The Mozilla Foundationannounced in 2003 that it would stop developing the Mozilla Suite with the 1.7.x line of releases, handing off the code base to the SeaMonkey Council. Version 1.0, according to a letter signed by most members of the current Council, is the project's efforts to release a SeaMonkey front end running on a Gecko layout engine version 1.8 back end.
Although SeaMonkey version 1.0 will not deviate much from the last Mozilla supported version of the suite, the development team behind the project is looking to add many of the features currently available in Firefox and Thunderbird -- as well as some that are not.
The council has rough plans for a version 1.1 later this year, and version 1.5 potentially sometime in 2007, said Christopher Thomas, release engineer for the project and a member of the Council. Like 1.0, version 1.1 will be based on Gecko 1.8.x, he said, with 1.5 expected to be based on Gecko 1.9, which is currently under development.
Despite speculation that Mozilla is planning to use Firefox and Thunderbird in a new suite of Web applications, Christopher Beard, vice president of products for the Mozilla Corporation, said only that the Foundation and Corporation "continues to evaluate how our products can best meet the needs of consumers." The corporation is the for-profit arm of the Mozilla Foundation, formed to support, develop, and market both Firefox and Thunderbird, as well as fund the range of projects and development done by the Foundation.
Mozilla halted development and testing on its application suite to focus more specifically on its Firefox Web browser and Thunderbird email client, Beard said.
"Even though Mozilla no longer officially issues new feature releases of the Mozilla Suite, we're supportive of the community's efforts to continue to build upon this open source legacy code base," Beard said.
As it does with other projects it supports, Mozilla provides the SeaMonkey project with server space, access to its concurrent versions system (CVS) for builds and releases, the https://bugzilla.mozilla.org/">Bugzilla bug tracking system, development tools, and legal support. Thomas said Mozilla also offers SeaMonkey tinderboxes -- machines that retrieve code from the CVS and compile it to help developers see where patches to the software have affected its other parts.
"Without the resources they provide, we'd likely need many thousands of dollars and would still have a hard time," Thomas said, offering as an example that the project would likely not be able to afford the bandwidth to ship its releases.
Thomas, a dedicated user of the Mozilla Suite since the release of version 1.0 in 1998, said users of the old suite, and now SeaMonkey, are looking for an application that integrates a Web browser and email client, among other things. The all-in-one goal of the project is what attracts its users, he said.
Former Mozilla Suite user Taran Rampersad documented his switch to Firefox and Thunderbird in a January 8 post to KnowProSE.com, as well as in a shortened version of the post on his own blog. Although he wrote that the switch was relatively easy, he was less than happy "being practically forced to do this.... I think it's poor form to have left the Mozilla Suite without updates while Firefox gets all the plugins and updates."

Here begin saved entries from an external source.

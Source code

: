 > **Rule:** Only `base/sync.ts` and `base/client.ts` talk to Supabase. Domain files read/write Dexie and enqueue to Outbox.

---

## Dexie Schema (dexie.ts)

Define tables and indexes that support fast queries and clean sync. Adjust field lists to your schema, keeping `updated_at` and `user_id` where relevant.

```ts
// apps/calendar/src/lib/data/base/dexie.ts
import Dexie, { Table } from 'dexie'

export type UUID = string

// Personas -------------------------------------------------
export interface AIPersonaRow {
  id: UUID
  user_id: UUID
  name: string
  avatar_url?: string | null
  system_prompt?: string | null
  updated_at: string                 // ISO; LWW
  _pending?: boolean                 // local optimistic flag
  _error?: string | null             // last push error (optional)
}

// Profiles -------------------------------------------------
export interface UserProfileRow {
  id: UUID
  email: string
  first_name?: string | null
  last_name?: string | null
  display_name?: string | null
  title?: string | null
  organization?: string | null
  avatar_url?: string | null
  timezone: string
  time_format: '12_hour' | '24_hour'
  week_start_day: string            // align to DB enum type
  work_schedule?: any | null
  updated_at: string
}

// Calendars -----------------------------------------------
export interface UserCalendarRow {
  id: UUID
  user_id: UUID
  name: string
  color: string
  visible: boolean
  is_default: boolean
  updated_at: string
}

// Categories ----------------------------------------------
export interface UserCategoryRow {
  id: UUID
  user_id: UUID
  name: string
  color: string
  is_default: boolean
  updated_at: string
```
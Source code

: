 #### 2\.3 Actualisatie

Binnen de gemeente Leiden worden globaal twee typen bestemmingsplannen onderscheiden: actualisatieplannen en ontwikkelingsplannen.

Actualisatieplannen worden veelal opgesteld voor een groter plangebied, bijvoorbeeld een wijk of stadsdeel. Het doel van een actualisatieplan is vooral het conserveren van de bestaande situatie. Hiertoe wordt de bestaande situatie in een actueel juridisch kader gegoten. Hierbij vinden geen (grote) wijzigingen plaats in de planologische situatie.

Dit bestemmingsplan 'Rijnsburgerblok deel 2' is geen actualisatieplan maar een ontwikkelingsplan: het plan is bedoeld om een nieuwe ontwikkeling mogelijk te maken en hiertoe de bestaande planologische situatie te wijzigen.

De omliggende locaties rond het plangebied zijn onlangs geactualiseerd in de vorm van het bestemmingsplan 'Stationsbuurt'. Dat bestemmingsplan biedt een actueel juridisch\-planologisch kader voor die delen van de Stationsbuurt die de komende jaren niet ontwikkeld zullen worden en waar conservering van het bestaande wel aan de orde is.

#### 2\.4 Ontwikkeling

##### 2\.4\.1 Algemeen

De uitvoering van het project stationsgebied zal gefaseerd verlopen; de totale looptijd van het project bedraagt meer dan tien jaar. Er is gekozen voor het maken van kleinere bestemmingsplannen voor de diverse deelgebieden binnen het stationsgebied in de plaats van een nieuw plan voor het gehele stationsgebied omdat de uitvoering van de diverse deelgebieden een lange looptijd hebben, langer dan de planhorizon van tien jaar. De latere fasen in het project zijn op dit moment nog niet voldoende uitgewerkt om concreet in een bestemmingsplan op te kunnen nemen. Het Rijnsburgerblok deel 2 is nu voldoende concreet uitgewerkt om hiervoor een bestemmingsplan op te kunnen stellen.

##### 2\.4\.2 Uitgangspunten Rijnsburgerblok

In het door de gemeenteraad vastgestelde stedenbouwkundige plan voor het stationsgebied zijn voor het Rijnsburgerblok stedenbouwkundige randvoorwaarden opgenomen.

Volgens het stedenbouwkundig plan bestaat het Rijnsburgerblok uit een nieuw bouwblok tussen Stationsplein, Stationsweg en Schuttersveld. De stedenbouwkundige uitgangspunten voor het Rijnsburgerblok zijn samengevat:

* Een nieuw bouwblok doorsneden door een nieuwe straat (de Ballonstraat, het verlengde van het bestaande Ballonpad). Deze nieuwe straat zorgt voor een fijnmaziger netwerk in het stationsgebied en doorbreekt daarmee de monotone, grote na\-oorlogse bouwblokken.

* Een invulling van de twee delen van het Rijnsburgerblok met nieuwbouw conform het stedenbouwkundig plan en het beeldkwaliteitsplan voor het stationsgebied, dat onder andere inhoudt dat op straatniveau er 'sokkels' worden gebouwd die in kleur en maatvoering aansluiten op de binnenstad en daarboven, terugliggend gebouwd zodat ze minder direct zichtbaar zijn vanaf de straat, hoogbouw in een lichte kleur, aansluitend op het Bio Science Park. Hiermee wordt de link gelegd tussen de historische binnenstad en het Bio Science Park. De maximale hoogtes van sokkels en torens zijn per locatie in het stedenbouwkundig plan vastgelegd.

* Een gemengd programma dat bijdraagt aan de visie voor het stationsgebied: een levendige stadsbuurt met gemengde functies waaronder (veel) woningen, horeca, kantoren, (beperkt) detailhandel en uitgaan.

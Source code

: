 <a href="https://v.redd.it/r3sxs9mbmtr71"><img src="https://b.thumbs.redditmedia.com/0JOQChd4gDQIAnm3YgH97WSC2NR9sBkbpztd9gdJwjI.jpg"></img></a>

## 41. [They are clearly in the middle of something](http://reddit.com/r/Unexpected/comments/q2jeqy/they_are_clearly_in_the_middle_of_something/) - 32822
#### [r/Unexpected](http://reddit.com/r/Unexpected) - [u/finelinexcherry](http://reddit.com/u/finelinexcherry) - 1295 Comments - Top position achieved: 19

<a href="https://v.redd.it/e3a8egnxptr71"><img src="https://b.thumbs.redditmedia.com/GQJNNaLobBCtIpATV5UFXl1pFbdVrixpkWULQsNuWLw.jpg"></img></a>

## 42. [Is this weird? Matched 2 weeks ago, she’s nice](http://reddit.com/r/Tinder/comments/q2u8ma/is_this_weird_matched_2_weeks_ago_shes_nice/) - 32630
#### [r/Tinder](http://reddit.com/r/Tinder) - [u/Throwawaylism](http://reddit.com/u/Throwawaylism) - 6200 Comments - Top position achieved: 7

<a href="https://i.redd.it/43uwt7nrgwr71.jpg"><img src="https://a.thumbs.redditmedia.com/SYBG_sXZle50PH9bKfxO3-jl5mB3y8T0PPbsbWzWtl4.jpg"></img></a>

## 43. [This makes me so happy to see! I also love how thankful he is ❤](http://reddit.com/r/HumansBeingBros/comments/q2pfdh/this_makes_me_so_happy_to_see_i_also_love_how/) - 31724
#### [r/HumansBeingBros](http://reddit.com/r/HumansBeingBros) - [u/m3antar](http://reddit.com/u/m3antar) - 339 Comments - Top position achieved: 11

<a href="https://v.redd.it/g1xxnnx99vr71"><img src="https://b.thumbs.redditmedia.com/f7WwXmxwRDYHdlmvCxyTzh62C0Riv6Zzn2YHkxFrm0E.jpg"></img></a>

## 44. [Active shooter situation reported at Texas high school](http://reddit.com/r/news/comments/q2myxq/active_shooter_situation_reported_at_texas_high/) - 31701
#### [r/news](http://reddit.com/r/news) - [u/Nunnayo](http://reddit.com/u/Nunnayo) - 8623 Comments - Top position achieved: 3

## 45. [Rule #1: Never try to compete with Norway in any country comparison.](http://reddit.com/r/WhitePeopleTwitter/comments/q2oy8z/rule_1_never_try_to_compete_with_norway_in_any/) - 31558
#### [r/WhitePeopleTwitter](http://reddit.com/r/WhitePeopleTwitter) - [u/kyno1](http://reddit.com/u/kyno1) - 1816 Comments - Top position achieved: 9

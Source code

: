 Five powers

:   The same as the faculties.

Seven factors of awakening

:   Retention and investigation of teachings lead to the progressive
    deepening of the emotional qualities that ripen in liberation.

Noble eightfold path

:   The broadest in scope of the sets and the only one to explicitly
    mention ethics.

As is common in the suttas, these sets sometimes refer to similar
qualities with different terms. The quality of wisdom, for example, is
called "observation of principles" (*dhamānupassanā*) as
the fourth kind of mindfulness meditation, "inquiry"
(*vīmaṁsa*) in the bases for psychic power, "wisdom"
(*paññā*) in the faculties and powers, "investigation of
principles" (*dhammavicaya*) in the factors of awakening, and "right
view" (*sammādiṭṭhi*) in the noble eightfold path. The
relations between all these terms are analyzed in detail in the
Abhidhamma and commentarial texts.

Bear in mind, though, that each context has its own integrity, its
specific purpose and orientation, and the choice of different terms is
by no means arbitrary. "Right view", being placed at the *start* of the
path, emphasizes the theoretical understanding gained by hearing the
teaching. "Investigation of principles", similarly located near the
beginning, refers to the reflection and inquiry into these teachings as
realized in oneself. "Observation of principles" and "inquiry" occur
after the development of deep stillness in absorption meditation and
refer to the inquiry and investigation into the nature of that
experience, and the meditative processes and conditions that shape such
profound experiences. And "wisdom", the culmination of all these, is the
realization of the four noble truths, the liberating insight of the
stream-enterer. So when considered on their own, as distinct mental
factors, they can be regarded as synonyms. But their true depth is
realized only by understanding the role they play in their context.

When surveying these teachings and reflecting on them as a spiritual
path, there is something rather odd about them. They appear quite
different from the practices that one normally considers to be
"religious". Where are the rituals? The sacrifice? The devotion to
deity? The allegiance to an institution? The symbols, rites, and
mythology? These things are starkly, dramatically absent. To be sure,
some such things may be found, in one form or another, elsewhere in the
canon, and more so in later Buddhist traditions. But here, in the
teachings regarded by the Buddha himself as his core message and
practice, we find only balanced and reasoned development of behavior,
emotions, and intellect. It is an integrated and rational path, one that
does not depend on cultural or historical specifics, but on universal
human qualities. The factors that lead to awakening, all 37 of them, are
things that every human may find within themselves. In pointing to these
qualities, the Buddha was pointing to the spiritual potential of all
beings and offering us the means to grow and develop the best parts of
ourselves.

His apprehension to just switching to SeaMonkey at the time of the post, he wrote, was that it was still in beta testing, and he is not willing to trust his data with the beta version. He also wrote that switching to SeaMonkey, even if it means getting back the integration of a suite of applications, wouldn't be worth it if Firefox plugins don't work with the suite and its users can't maintain a similar level of functionality to the standalone browser.
For versions 1.0 and 1.1, Thomas said that some Firefox extensions will work with SeaMonkey and others won't -- though he adds that with a little tweaking, most of them can be made compatible with the suite. He said, however, that many of the Mozilla Suite extensions work with SeaMonkey, and that some developers on the MozillaZine forums also have ported some to it.
Though there are additional features being worked on for SeaMonkey 1.1, the real differences will come in the version that follows. Thomas said that some "large internal changes" for the release of version 1.5 will "make it much more likely that Firefox extensions will just work" in SeaMonkey -- changes that come with further incorporating parts of Firefox.
According to Thomas, SeaMonkey currently is based on Mozilla's cross platform front-end (XPFE) toolkit, where Firefox and Thunderbird use a fork of the original called Toolkit. Although both "do pretty much the same thing," he said they have grown apart over time, and with SeaMonkey making the switch, the suite will benefit from work done on Firefox, at least partially because extension authors will see an application program interface (API) that is similar to the one they are used to.
While users can build SeaMonkey with a calendar function now, Thomas said it isn't shipped with official releases because it's not ready yet. He expects that a calendar function of some sort will be incorporated into the suite in the future, though he was unsure whether that would be something Mozilla-based or derived from another open source calendar project.
Thomas said that the only major goal set for SeaMonkey 1.5 is the toolkit change, but that with a roadmap yet to be finalized and 1.1 slated to come out at least a year ahead of it, there are bound to be more features and functions added before 2007.